## INSTRUCTIONS FOR THE TASK
In the listing that follows, find the lines with the string "interaction" and report how many there are, without commentary.

INPUT RECORDS START

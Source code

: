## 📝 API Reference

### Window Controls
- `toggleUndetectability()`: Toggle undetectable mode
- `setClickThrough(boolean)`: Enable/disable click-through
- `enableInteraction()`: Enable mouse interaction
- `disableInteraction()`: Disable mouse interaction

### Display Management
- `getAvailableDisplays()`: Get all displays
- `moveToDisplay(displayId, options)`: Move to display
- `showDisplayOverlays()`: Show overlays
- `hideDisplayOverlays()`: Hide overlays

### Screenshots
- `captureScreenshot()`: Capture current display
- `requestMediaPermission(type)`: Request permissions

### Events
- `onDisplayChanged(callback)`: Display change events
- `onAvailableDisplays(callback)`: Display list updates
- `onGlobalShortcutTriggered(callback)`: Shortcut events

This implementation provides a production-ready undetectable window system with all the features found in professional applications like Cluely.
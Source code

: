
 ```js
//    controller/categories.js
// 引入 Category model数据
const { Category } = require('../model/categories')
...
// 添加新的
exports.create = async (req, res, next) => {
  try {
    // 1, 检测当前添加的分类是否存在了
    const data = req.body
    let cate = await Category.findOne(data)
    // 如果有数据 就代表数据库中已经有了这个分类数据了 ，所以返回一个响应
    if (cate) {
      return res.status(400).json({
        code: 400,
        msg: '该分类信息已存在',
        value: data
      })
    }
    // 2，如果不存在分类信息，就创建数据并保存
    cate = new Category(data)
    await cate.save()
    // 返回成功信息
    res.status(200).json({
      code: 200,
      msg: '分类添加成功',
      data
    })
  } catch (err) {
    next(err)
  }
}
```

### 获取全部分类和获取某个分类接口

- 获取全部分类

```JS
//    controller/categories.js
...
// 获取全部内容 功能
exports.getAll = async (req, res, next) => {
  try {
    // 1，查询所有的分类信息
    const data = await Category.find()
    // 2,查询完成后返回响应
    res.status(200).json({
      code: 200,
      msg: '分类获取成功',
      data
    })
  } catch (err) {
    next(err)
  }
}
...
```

INPUT RECORDS END

## ANSWER TO THIS EXERCISE
2